_Exercise objective_
Look at the data below and print exactly the lines from its first line through the line with "- Number of"; the pictures stay out of the copy.

_Data provided_

────────────────────

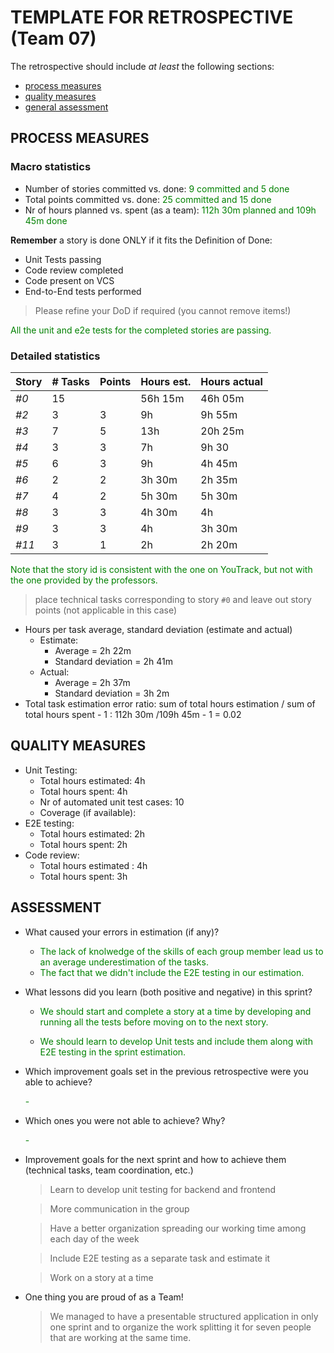 TEMPLATE FOR RETROSPECTIVE (Team 07)
=====================================

The retrospective should include _at least_ the following
sections:

- [process measures](#process-measures)
- [quality measures](#quality-measures)
- [general assessment](#assessment)

## PROCESS MEASURES 

### Macro statistics

- Number of stories committed vs. done:<span style="color:green"> 9 committed and 5 done
- Total points committed vs. done: <span style="color:green">25 committed and 15 done
- Nr of hours planned vs. spent (as a team):<span style="color:green"> 112h 30m planned and 109h 45m done

**Remember** a story is done ONLY if it fits the Definition of Done:

- Unit Tests passing
- Code review completed
- Code present on VCS
- End-to-End tests performed

> Please refine your DoD if required (you cannot remove items!)


<span style="color:green">
All the unit and e2e tests for the completed stories are passing.
</span>

### Detailed statistics



| Story  | # Tasks | Points | Hours est. | Hours actual |
|--------|---------|--------|------------|--------------|
| _#0_   |15       |       |    56h 15m      |       46h 05m       |
| _#2_   | 3      |  3      |      9h      |     9h 55m         |
|   _#3_ | 7        |   5     |    13h        |   20h 25m           |
|   _#4_|3         |   3     |      7h      |   9h 30          |
| _#5_  | 6        |  3      |    9h        |      4h 45m        |
| _#6_  | 2        |  2      |    3h 30m       |      2h 35m        |
| _#7_  | 4        |  2      |    5h 30m        |      5h 30m        |
|   _#8_| 3        |  3      |        4h 30m    |        4h      |
|   _#9_| 3        |  3      |        4h    |        3h 30m      |
|   _#11_| 3        |  1      |        2h    |        2h 20m      |
   

<span style="color:green">
Note that the story id is consistent with the one on YouTrack, but not with the one provided by the professors.
</span>



> place technical tasks corresponding to story `#0` and leave out story points (not applicable in this case)

- Hours per task average, standard deviation (estimate and actual)
  - Estimate:
    - Average = 2h 22m
    - Standard deviation = 2h 41m
  - Actual:
    - Average = 2h 37m
    - Standard deviation = 3h 2m
- Total task estimation error ratio: sum of total hours estimation / sum of total hours spent - 1 : 112h 30m /109h 45m - 1 = 0.02

  
## QUALITY MEASURES 

- Unit Testing:
  - Total hours estimated: 4h
  - Total hours spent: 4h
  - Nr of automated unit test cases: 10
  - Coverage (if available): 
- E2E testing:
  - Total hours estimated: 2h
  - Total hours spent: 2h
- Code review:
  - Total hours estimated : 4h
  - Total hours spent: 3h
  


## ASSESSMENT

- What caused your errors in estimation (if any)?

  - <span style="color:green"> The lack of knolwedge of the skills of each group member lead us to an average underestimation of the tasks.
  - <span style="color:green"> The fact that we didn't include the E2E testing in our estimation.

- What lessons did you learn (both positive and negative) in this sprint?
  - <span style="color:green"> We should start and complete a story at a time by developing and running all the tests before moving on to the next story. 

  - <span style="color:green"> We should learn to develop Unit tests and include them along with E2E testing in the sprint estimation.

- Which improvement goals set in the previous retrospective were you able to achieve? 
  
  <span style="color:green"> -
  
- Which ones you were not able to achieve? Why?
  
  <span style="color:green"> -

- Improvement goals for the next sprint and how to achieve them (technical tasks, team coordination, etc.)

  > Learn to develop unit testing for backend and frontend

  > More communication in the group

  > Have a better organization spreading our working time among each day of the week

  >Include E2E testing as a separate task and estimate it

  >Work on a story at a time

- One thing you are proud of as a Team!

  > We managed to have a presentable structured application in only one sprint and to organize the work splitting it for seven people that are working at the same time.
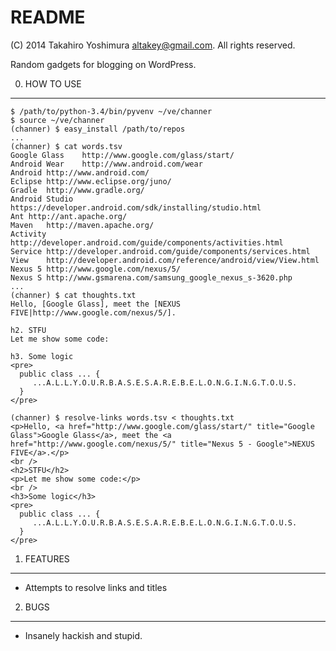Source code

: README
=======

(C) 2014 Takahiro Yoshimura <altakey@gmail.com>.  All rights reserved.

Random gadgets for blogging on WordPress.

0. HOW TO USE
--------------

    $ /path/to/python-3.4/bin/pyvenv ~/ve/channer
    $ source ~/ve/channer
    (channer) $ easy_install /path/to/repos
    ...
    (channer) $ cat words.tsv
    Google Glass	http://www.google.com/glass/start/
    Android Wear	http://www.android.com/wear
    Android	http://www.android.com/
    Eclipse	http://www.eclipse.org/juno/
    Gradle	http://www.gradle.org/
    Android Studio	https://developer.android.com/sdk/installing/studio.html
    Ant	http://ant.apache.org/
    Maven	http://maven.apache.org/
    Activity	http://developer.android.com/guide/components/activities.html
    Service	http://developer.android.com/guide/components/services.html
    View	http://developer.android.com/reference/android/view/View.html
    Nexus 5	http://www.google.com/nexus/5/
    Nexus S	http://www.gsmarena.com/samsung_google_nexus_s-3620.php
    ...
    (channer) $ cat thoughts.txt
    Hello, [Google Glass], meet the [NEXUS FIVE|http://www.google.com/nexus/5/].

    h2. STFU
    Let me show some code:

    h3. Some logic
    <pre>
      public class ... {
         ...A.L.L.Y.O.U.R.B.A.S.E.S.A.R.E.B.E.L.O.N.G.I.N.G.T.O.U.S.
      }
    </pre>

    (channer) $ resolve-links words.tsv < thoughts.txt
    <p>Hello, <a href="http://www.google.com/glass/start/" title="Google Glass">Google Glass</a>, meet the <a href="http://www.google.com/nexus/5/" title="Nexus 5 - Google">NEXUS FIVE</a>.</p>
    <br />
    <h2>STFU</h2>
    <p>Let me show some code:</p>
    <br />
    <h3>Some logic</h3>
    <pre>
      public class ... {
         ...A.L.L.Y.O.U.R.B.A.S.E.S.A.R.E.B.E.L.O.N.G.I.N.G.T.O.U.S.
      }
    </pre>

1. FEATURES
-----------

 * Attempts to resolve links and titles

2. BUGS
--------

 * Insanely hackish and stupid.

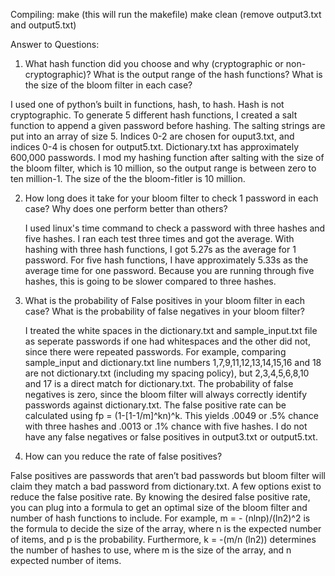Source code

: Compiling: make (this will run the makefile)
	   make clean (remove output3.txt and output5.txt)

Answer to Questions:

1. What hash function did you choose and why (cryptographic or non-cryptographic)? What is the output range of the hash functions? What is the size of the bloom filter in each case?

	
I used one of python’s built in functions, hash, to hash. Hash is not cryptographic. To generate 5 different hash functions, I created a salt function to append a given password before hashing. The salting strings are put into an array of size 5. Indices 0-2 are chosen for ouput3.txt, and indices 0-4 is chosen for output5.txt. Dictionary.txt has approximately 600,000 passwords.  I mod my hashing function after salting with the size of the bloom filter, which is 10 million, so the output range is between zero to ten million-1. The size of the the bloom-fitler is 10 million. 


2. How long does it take for your bloom filter to check 1 password in each case? Why does one perform better than others?

	I used linux's time command to check a password with three hashes and five hashes. I ran each test three times and got the average. With hashing with three hash functions, I got 5.27s as the average for 1 password. For five hash functions, I have approximately 5.33s as the average time for one password. Because you are running through five hashes, this is going to be slower compared to three hashes. 

3. What is the probability of False positives in your bloom filter in each case? What is the probability of false negatives in your bloom filter?

	I treated the white spaces in the dictionary.txt and sample_input.txt file as seperate passwords if one had whitespaces and the other did not, since there were repeated passwords. For example, comparing sample_input and dictionary.txt line numbers 1,7,9,11,12,13,14,15,16 and 18 are not dictionary.txt (including my spacing policy), but 2,3,4,5,6,8,10 and 17 is a direct match for dictionary.txt. The probability of false negatives is zero, since the bloom filter will always correctly identify passwords against dictionary.txt. The false positive rate can be calculated using fp = (1-[1-1/m]^kn)^k. This yields .0049 or .5% chance with three hashes and .0013 or .1% chance with five hashes. I do not have any false negatives or false positives in output3.txt or output5.txt.


4. How can you reduce the rate of false positives?
		
False positives are passwords that aren’t bad passwords but bloom filter will claim they match a bad password from dictionary.txt. A few options exist to reduce the false positive rate. By knowing the desired false positive rate, you can plug into a formula to get an optimal size of the bloom filter and number of hash functions to include. For example, m = - (nlnp)/(ln2)^2 is the formula to decide the size of the array, where n is the expected number of items, and p is the probability. Furthermore, k = -(m/n (ln2)) determines the number of hashes to use, where m is the size of the array, and n expected number of items.
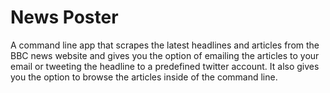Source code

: # News Poster

A command line app that scrapes the latest headlines and articles from the BBC news website and gives you the option of
emailing the articles to your email or tweeting the headline to a predefined twitter account. It also gives you the
option to browse the articles inside of the command line.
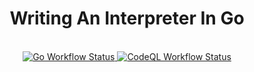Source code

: <h1 align="center">Writing An Interpreter In Go</h1>

<br />

<div align="center">
  <!-- Github Actions -->
  <a href="https://github.com/garrettladley/writing_an_interpreter_in_go/actions/workflows/go.yml">
    <img src="https://github.com/garrettladley/writing_an_interpreter_in_go/actions/workflows/go.yml/badge.svg"
      alt="Go Workflow Status" />
  </a>
  <a href="https://github.com/garrettladley/writing_an_interpreter_in_go/actions/workflows/codeql.yml">
    <img src="https://github.com/garrettladley/writing_an_interpreter_in_go/actions/workflows/codeql.yml/badge.svg"
      alt="CodeQL Workflow Status" />
  </a>
</div>
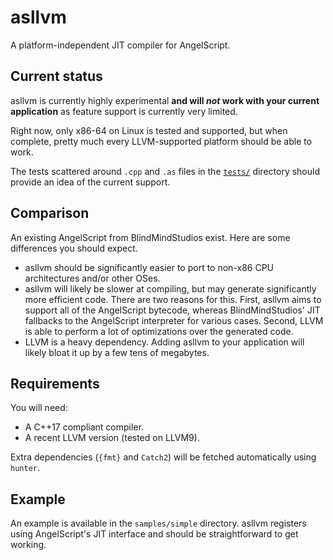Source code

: # asllvm

A platform-independent JIT compiler for AngelScript.

## Current status

asllvm is currently highly experimental **and will *not* work with your current application** as feature support
is currently very limited.

Right now, only x86-64 on Linux is tested and supported, but when complete, pretty much every LLVM-supported platform
should be able to work.

The tests scattered around `.cpp` and `.as` files in the [`tests/`](tests/) directory should provide an idea of the
current support.

## Comparison

An existing AngelScript from BlindMindStudios exist. Here are some differences you should expect.

- asllvm should be significantly easier to port to non-x86 CPU architectures and/or other OSes.
- asllvm will likely be slower at compiling, but may generate significantly more efficient code. There are two reasons
for this. First, asllvm aims to support all of the AngelScript bytecode, whereas BlindMindStudios' JIT fallbacks to the
AngelScript interpreter for various cases. Second, LLVM is able to perform a lot of optimizations over the generated
code.
- LLVM is a heavy dependency. Adding asllvm to your application will likely bloat it up by a few tens of megabytes.

## Requirements

You will need:
- A C++17 compliant compiler.
- A recent LLVM version (tested on LLVM9).

Extra dependencies (`{fmt}` and `Catch2`) will be fetched automatically using `hunter`.

## Example

An example is available in the `samples/simple` directory.
asllvm registers using AngelScript's JIT interface and should be straightforward to get working.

────────────────────

_Solution to this exercise_
 TEMPLATE FOR RETROSPECTIVE (Team 07)
=====================================

The retrospective should include _at least_ the following
sections:

- [process measures](#process-measures)
- [quality measures](#quality-measures)
- [general assessment](#assessment)

## PROCESS MEASURES 

### Macro statistics

- Number of stories committed vs. done:<span style="color:green"> 9 committed and 5 done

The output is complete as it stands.